Folks in the northwest have three chances next month to hear a talk by astrobiologist, award-winning science communicator, and prize-winning author David Grinspoon. Grinspoon, author of Earth in Human Hands: Shaping our Planet’s Future (Grand Central Publishing, 2016) will speak at 7 p.m. Tuesday, January 10, 2017 at the University Book Store in Seattle. The following evening, Wednesday, January 11, he will appear at the Pacific Science Center at 7 p.m. as part of the center’s Science in the City lecture series.

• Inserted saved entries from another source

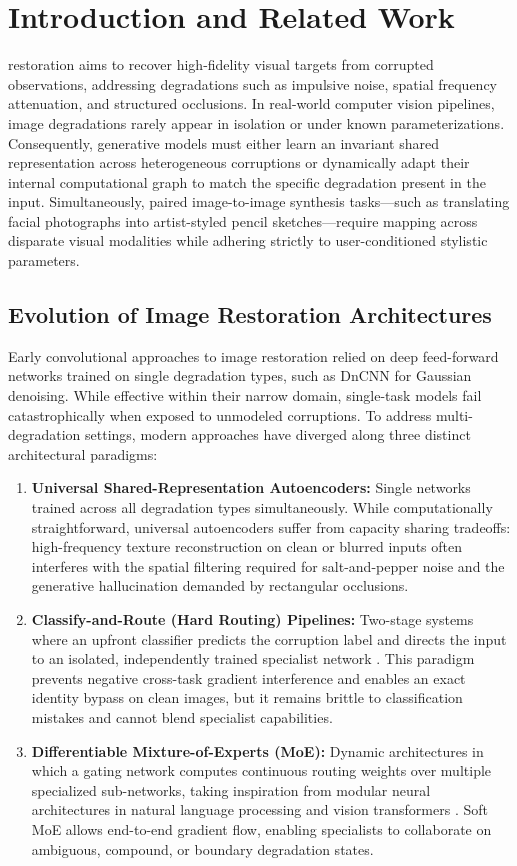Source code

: \documentclass[conference]{IEEEtran}
\begin{document}
\section{Introduction and Related Work}
 restoration aims to recover high-fidelity visual targets from corrupted observations, addressing degradations such as impulsive noise, spatial frequency attenuation, and structured occlusions. In real-world computer vision pipelines, image degradations rarely appear in isolation or under known parameterizations. Consequently, generative models must either learn an invariant shared representation across heterogeneous corruptions or dynamically adapt their internal computational graph to match the specific degradation present in the input. Simultaneously, paired image-to-image synthesis tasks—such as translating facial photographs into artist-styled pencil sketches—require mapping across disparate visual modalities while adhering strictly to user-conditioned stylistic parameters.

\subsection{Evolution of Image Restoration Architectures}
Early convolutional approaches to image restoration relied on deep feed-forward networks trained on single degradation types, such as DnCNN \cite{zhang2017beyond} for Gaussian denoising. While effective within their narrow domain, single-task models fail catastrophically when exposed to unmodeled corruptions. To address multi-degradation settings, modern approaches have diverged along three distinct architectural paradigms:
\begin{enumerate}
    \item \textbf{Universal Shared-Representation Autoencoders:} Single networks trained across all degradation types simultaneously. While computationally straightforward, universal autoencoders suffer from capacity sharing tradeoffs: high-frequency texture reconstruction on clean or blurred inputs often interferes with the spatial filtering required for salt-and-pepper noise and the generative hallucination demanded by rectangular occlusions.
    \item \textbf{Classify-and-Route (Hard Routing) Pipelines:} Two-stage systems where an upfront classifier predicts the corruption label and directs the input to an isolated, independently trained specialist network \cite{yu2018crafting}. This paradigm prevents negative cross-task gradient interference and enables an exact identity bypass on clean images, but it remains brittle to classification mistakes and cannot blend specialist capabilities.
    \item \textbf{Differentiable Mixture-of-Experts (MoE):} Dynamic architectures in which a gating network computes continuous routing weights over multiple specialized sub-networks, taking inspiration from modular neural architectures in natural language processing and vision transformers \cite{shazeer2017outrageously, eigen2014learning}. Soft MoE allows end-to-end gradient flow, enabling specialists to collaborate on ambiguous, compound, or boundary degradation states.
\end{enumerate}
\end{document}
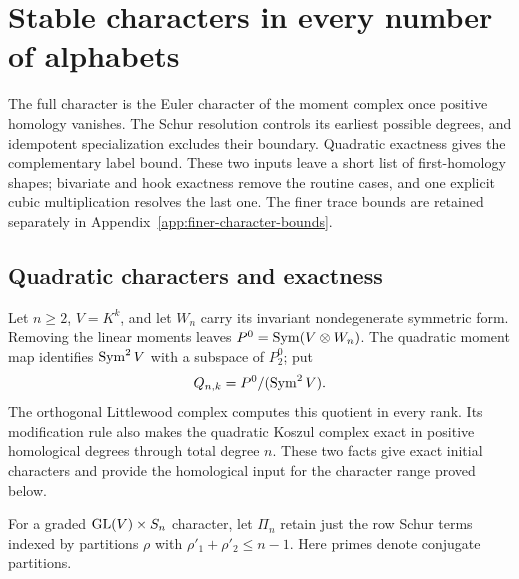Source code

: \section{Stable characters in every number of alphabets}
\label{sec:stable-characters}

The full character is the Euler character of the moment complex once
positive homology vanishes. The Schur resolution controls its earliest
possible degrees, and idempotent specialization excludes their boundary.
Quadratic exactness gives the complementary label bound. These two
inputs leave a short list of first-homology shapes; bivariate and hook
exactness remove the routine cases, and one explicit cubic multiplication
resolves the last one. The finer trace bounds are retained separately in
Appendix~\ref{app:finer-character-bounds}.

\subsection{Quadratic characters and exactness}
\label{sec:quadratic-characters}

Let $n\geq2$, $V=K^k$, and let $W_n$ carry its invariant
nondegenerate symmetric form. Removing the linear moments leaves
$P^0=\operatorname{Sym}(V\otimes W_n)$. The quadratic moment map identifies
$\operatorname{Sym}^2V$ with a subspace of $P^0_2$; put
\[
 Q_{n,k}=P^0/(\operatorname{Sym}^2V).
\]
The orthogonal Littlewood complex computes this quotient in every
rank.  Its modification rule also makes the quadratic Koszul complex
exact in positive homological degrees through total degree $n$.
These two facts give exact initial characters and provide the
homological input for the character range proved below.

For a graded $\operatorname{GL}(V)\times S_n$ character, let $\Pi_n$ retain just
the row Schur terms indexed by partitions $\rho$ with
$\rho'_1+\rho'_2\leq n-1$. Here primes denote conjugate partitions.

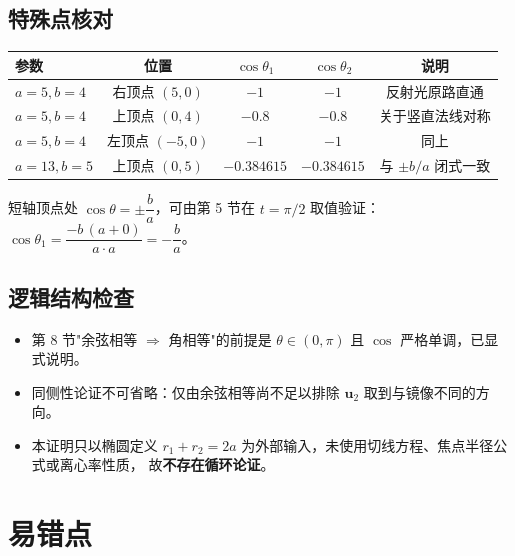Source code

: \documentclass[11pt]{ctexart}
\newcommand{\uu}{\mathbf{u}}
\begin{document}
\subsection{特殊点核对}
\begin{center}
\begin{tabular}{@{}lcccc@{}}
\toprule
参数 & 位置 & $\cos\theta_{1}$ & $\cos\theta_{2}$ & 说明\\
\midrule
$a=5,b=4$ & 右顶点 $(5,0)$ & $-1$ & $-1$ & 反射光原路直通\\
$a=5,b=4$ & 上顶点 $(0,4)$ & $-0.8$ & $-0.8$ & 关于竖直法线对称\\
$a=5,b=4$ & 左顶点 $(-5,0)$ & $-1$ & $-1$ & 同上\\
$a=13,b=5$ & 上顶点 $(0,5)$ & $-0.384615$ & $-0.384615$ & 与 $\pm b/a$ 闭式一致\\
\bottomrule
\end{tabular}
\end{center}
短轴顶点处 $\cos\theta=\pm\dfrac{b}{a}$，可由第 5 节在 $t=\pi/2$ 取值验证：
$\cos\theta_{1}=\dfrac{-b\,(a+0)}{a\cdot a}=-\dfrac{b}{a}$。

\subsection{逻辑结构检查}
\begin{itemize}
\item 第 8 节"余弦相等 $\Rightarrow$ 角相等"的前提是 $\theta\in(0,\pi)$ 且 $\cos$ 严格单调，已显式说明。
\item 同侧性论证不可省略：仅由余弦相等尚不足以排除 $\uu_{2}$ 取到与镜像不同的方向。
\item 本证明只以椭圆定义 $r_{1}+r_{2}=2a$ 为外部输入，未使用切线方程、焦点半径公式或离心率性质，
故\textbf{不存在循环论证}。
\end{itemize}

\section{易错点}
\end{document}
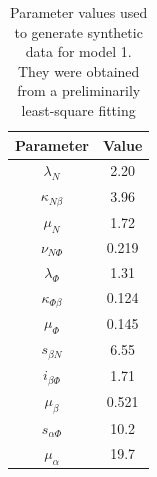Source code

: 
\begin{table}[H]
    \centering
    \begin{tabular}{|c c|}
        \hline
        Parameter            & Value \\[0.5ex]
        \hline\hline
        $\lambda_N$          & 2.20  \\
        $\kappa_{N\beta}$    & 3.96  \\
        $\mu_N$              & 1.72  \\
        $\nu_{N\Phi}$        & 0.219 \\
        \hline
        $\lambda_\Phi$       & 1.31  \\
        $\kappa_{\Phi\beta}$ & 0.124 \\
        $\mu_\Phi$           & 0.145 \\
        \hline
        $s_{\beta N}$        & 6.55  \\
        $i_{\beta\Phi}$      & 1.71  \\
        $\mu_\beta$          & 0.521 \\
        \hline
        $s_{\alpha\Phi}$     & 10.2  \\
        $\mu_\alpha$         & 19.7  \\
        \hline
    \end{tabular}
    \caption[Parameter values used to generate synthetic data for model 1]
    {Parameter values used to generate synthetic data for model 1. They were obtained from a preliminarily least-square fitting}
    \label{table:known_values}
\end{table}


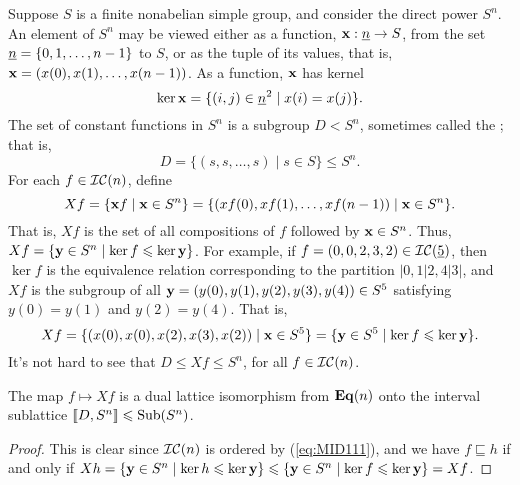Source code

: Suppose $S$ is a finite nonabelian simple group, and consider the direct power $S^n$.
An element of $S^n$ may be viewed either as a function, $\mathbf{x} : \underline{n} \to S$,
from the set $\underline{n} = \{0, 1, \dots, n-1\}$ to $S$, or as the tuple 
of its values, that is,
%
%
    $\mathbf{x} = (x(0), x(1), \dots, x(n-1))$.
%
As a function, $\mathbf{x}$ has kernel
\[
\ker \mathbf{x} = \{(i,j) \in \underline{n}^2 \mid x(i) = x(j)\}.
\]
The set of constant functions in $S^n$ is a subgroup $D < S^n$, sometimes called the
; that is,
\[
D = \{(s, s, \dots, s) \mid s\in S\} \leq S^n.
\]
For each $f \in \mathcal{IC}(n)$, define
\[
Xf = \{\mathbf{x} f \mid \mathbf{x} \in S^n\} =
\{(xf(0), xf(1), \dots, xf(n-1)) \mid \mathbf{x} \in S^n\}.
\]
That is, $Xf$ is the set of all compositions of
$f$ followed by $\mathbf{x}\in S^n$.
Thus, $Xf = \{ \mathbf{y}\in S^n \mid \ker f \leqslant \ker \mathbf{y} \}$.
For example, 
if $f = (0, 0, 2, 3, 2)\in \mathcal{IC}(\underline{5})$, then 
$\ker f$ is the equivalence relation corresponding to
the partition $|0,1|2,4|3|$, and 
$Xf$ is the subgroup of all
$\mathbf{y} = (y(0), y(1), y(2), y(3), y(4))\in S^5$ satisfying $y(0) = y(1)$ and
$y(2) = y(4)$. That is,
\[Xf = \{(x(0), x(0), x(2), x(3), x(2)) \mid \mathbf{x}\in S^5\}
=\{\mathbf{y}\in S^5 \mid \ker f \leqslant \ker \mathbf{y}\}.\]
It's not hard to see that $D \leq Xf\leq S^n$, for all $f\in \mathcal{IC}(n)$.

\begin{lemma}
  \label{lem:latt-duals}
  The map $f \mapsto Xf$ is a dual lattice isomorphism from $\mathbf{Eq}(n)$ onto the
  interval sublattice $\llbracket D, S^n\rrbracket \leqslant \operatorname{Sub}(S^n)$.
\end{lemma}
\begin{proof}
  This is clear since $\mathcal{IC}(n)$ is ordered by (\ref{eq:MID111}), and 
  we have 
  $f\sqsubseteq h$ if and only if
  $Xh = \{\mathbf{y} \in S^n \mid \ker h \leqslant \ker \mathbf{y} \}
  \leqslant \{\mathbf{y} \in S^n \mid \ker f \leqslant \ker \mathbf{y} \} =  Xf$.
\end{proof}

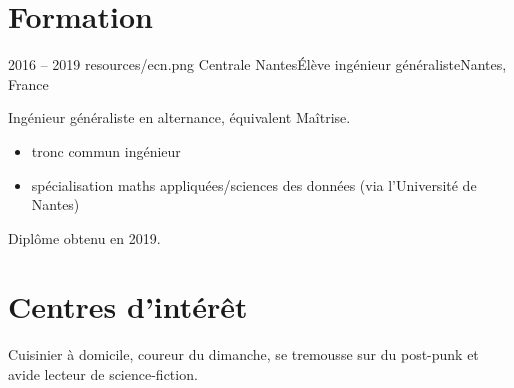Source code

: \documentclass{cv}
\begin{document}
\pagestyle{withheader}

\section{Formation}

\experience
{{2016 -- 2019}}
{resources/ecn.png}
{Centrale Nantes}{Élève ingénieur généraliste}{Nantes, France}{

Ingénieur généraliste en alternance, équivalent Maîtrise.

\begin{itemize}
	\item tronc commun ingénieur
	\item spécialisation maths appliquées/sciences des données (via l'Université de Nantes)
\end{itemize}

Diplôme obtenu en 2019.
}

\section{Centres d'intérêt}

Cuisinier à domicile, coureur du dimanche, se tremousse sur du post-punk et avide lecteur de science-fiction.
\end{document}
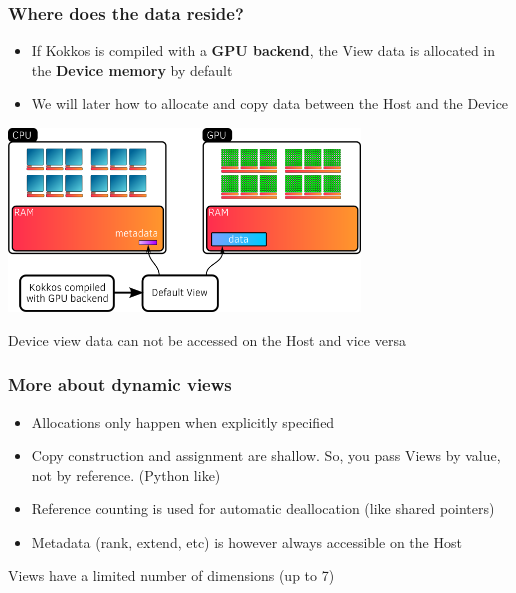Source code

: \documentclass[aspectratio=169]{beamer}
\begin{document}

\begin{frame}[fragile]
    \frametitle{Where does the data reside?}

    \begin{itemize}
        \item If Kokkos is compiled with a \textbf{GPU backend}, the View data is allocated in the \textbf{Device memory} by default
        \item We will later how to allocate and copy data between the Host and the Device
    \end{itemize}

\centering
\includegraphics[width=0.7\textwidth]{../../images/device_view_memory.png}

\begin{alertblock}{}
    Device view data can not be accessed on the Host and vice versa
\end{alertblock} 

\end{frame} 


\begin{frame}[fragile]
    \frametitle{More about dynamic views}

\begin{itemize}
    \item Allocations only happen when explicitly specified
    \item Copy construction and assignment are shallow. So, you pass Views by value, not by reference. (Python like)
    \item Reference counting is used for automatic deallocation (like shared pointers)
    \item Metadata (rank, extend, etc) is however always accessible on the Host
\end{itemize}

\begin{alertblock}{}
    Views have a limited number of dimensions (up to 7)
\end{alertblock}

\end{frame} 
\end{document}
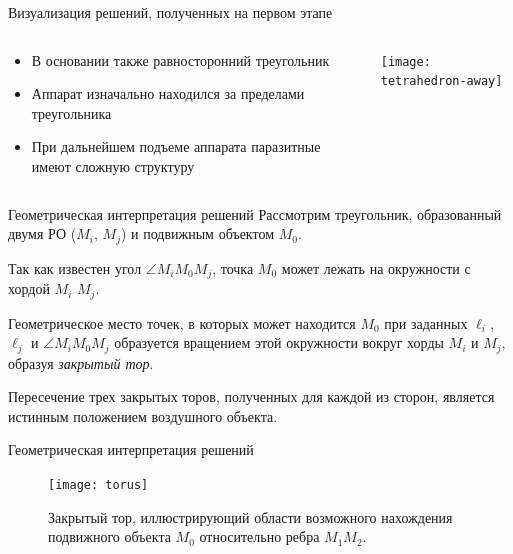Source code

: \documentclass[russian,hyperref={unicode}]{beamer}
\begin{document}
  \begin{frame}{Визуализация решений, полученных на первом этапе}
    \begin{columns}[c]
      \begin{column}{.5\textwidth}
        \begin{itemize}
          \item В основании также равносторонний треугольник
          \item Аппарат изначально находился за пределами треугольника
          \item При дальнейшем подъеме аппарата паразитные имеют сложную структуру
        \end{itemize}
      \end{column}
      \begin{column}{.5\textwidth}
        \begin{center}
          \texttt{[image: tetrahedron-away]}
        \end{center}
      \end{column}
    \end{columns}
  \end{frame}

  \begin{frame}{Геометрическая интерпретация решений}
    Рассмотрим треугольник, образованный двумя РО ($M_i$, $M_j$) и подвижным объектом $M_0$.

    Так как известен угол $\angle M_i M_0 M_j$, точка $M_0$ может лежать на окружности с хордой $M_i$ $M_j$.

    Геометрическое место точек, в которых может находится $M_0$ при заданных $\ell_{i}$, $\ell_{j}$ и $\angle M_i M_0 M_j$ образуется вращением этой окружности вокруг хорды $M_i$ и $M_j$, образуя \textit{закрытый тор}.

    Пересечение трех закрытых торов, полученных для каждой из сторон, является истинным положением воздушного объекта.
  \end{frame}

  \begin{frame}{Геометрическая интерпретация решений}
    \begin{center}
      \begin{figure}
        \texttt{[image: torus]}
        \caption{Закрытый тор, иллюстрирующий области возможного нахождения подвижного объекта $M_0$ относительно ребра $M_1M_2$.}
      \end{figure}
    \end{center}
  \end{frame}
\end{document}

The following Monday, January 16, Grinspoon will speak at 7:30 p.m. at the monthly meeting of the Rose City Astronomers at the Oregon Museum of Science and Industry in Portland.
Grinspoon will assess climate change by comparing Earth’s story to those of other planets. Without minimizing the challenges of the next century, Grinspoon suggests that our present moment is not only one of peril, but also great potential, especially when viewed from a 10,000-year perspective. He’ll discuss the human impact on Earth and what we can do to shape our future. Possible implications for the search for extraterrestrial intelligence will be considered, as well as the choices our civilization faces in seeking to foster a wisely managed Earth.
Grinspoon is a senior scientist at the Planetary Science Institute and adjunct professor of astrophysical and planetary science at the University of Colorado. His research focuses on climate evolution on Earth-like planets and potential conditions for life elsewhere in the universe. He is involved with several interplanetary spacecraft missions for NASA, the European Space Agency and the Japanese Space Agency. He’s a contributing editor for Sky & Telescope magazine, and his work also has appeared in Astronomy and a variety of other publications. He often appears as a commentator on television, radio, and podcasts.
The lecture at Pacific Science Center is free for members, $5 for the general public; tickets will be on sale soon. The Rose City Astronomers and University Book Store events are free and open to the public.